We don't have python-rdomanager-oscplugin in OSPd8 so i moved it to ironic 

I will move it to ospd 

Ofer

Comment 8 Jaromir Coufal 2016-06-07 19:52:38 UTC
Doc_text only if the issue is in unified CLI and there is workaround for using Ironic CLI.

Comment 19 Brad P. Crochet 2016-06-16 19:07:45 UTC
(In reply to Dmitry Tantsur from comment #2)
> First of all, this bug is not directly related to ironic and/or inspector
> ("thanks" to bulk start command for being so confusing). I think the root
> cause is that we've dropped the ironicclient patch for bumping retries
> number. tripleoclient must do it now instead when trying to update node
> provision state.

Can you point me to the patch you speak of?

Comment 20 Dmitry Tantsur 2016-06-17 07:31:28 UTC
It will be tricky to find it now, you can probably look at OSPd7 patches. But it was essentially bumping the default values of max_retries argument to Ironic client __init__.
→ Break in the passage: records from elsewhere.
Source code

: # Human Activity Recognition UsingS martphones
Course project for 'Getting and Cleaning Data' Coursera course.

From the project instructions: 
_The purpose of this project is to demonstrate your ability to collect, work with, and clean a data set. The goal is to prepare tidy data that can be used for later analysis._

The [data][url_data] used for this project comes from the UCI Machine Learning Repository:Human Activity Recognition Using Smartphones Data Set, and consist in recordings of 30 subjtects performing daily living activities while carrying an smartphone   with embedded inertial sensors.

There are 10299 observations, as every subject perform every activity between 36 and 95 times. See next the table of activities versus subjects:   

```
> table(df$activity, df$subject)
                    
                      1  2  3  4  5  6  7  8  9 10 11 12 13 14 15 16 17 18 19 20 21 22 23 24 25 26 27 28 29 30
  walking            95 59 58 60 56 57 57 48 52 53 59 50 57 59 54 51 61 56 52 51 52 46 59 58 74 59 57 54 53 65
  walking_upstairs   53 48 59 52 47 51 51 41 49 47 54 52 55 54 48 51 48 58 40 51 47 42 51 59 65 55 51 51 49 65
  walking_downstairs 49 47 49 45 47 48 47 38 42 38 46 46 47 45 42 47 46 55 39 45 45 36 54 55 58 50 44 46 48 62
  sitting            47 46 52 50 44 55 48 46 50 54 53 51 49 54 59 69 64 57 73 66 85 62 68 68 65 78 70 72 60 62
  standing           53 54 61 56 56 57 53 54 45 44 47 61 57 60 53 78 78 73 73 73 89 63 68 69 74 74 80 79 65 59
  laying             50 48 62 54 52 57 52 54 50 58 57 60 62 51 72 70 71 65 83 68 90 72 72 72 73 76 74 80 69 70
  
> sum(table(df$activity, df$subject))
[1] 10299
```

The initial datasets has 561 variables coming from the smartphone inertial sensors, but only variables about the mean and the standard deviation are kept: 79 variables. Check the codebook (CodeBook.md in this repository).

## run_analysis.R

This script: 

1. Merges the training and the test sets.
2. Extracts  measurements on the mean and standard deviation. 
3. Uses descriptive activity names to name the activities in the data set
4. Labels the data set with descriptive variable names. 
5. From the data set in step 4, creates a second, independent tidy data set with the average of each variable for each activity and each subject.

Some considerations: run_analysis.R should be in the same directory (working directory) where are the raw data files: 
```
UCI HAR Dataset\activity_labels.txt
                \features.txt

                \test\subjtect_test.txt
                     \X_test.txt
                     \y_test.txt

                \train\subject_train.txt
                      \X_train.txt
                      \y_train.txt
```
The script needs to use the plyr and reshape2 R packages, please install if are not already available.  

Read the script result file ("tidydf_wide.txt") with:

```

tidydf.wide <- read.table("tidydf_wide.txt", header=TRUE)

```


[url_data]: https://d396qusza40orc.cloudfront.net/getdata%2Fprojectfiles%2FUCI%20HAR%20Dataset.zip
Comment 21 Brad P. Crochet 2016-06-23 11:34:42 UTC
Can you reproduce this and provide the output with the --debug flag turned on? I have not been able to reproduce this on my end.

Comment 22 Udi Kalifon 2016-06-28 13:36:10 UTC
This does not reproduce with the latest 9.0 (puddle from Jun 27). I tried to fail introspection by powering off the nodes, and also by providing a wrong ipmi address. The node that fails goes to maintenance mode and the process behaved as expected.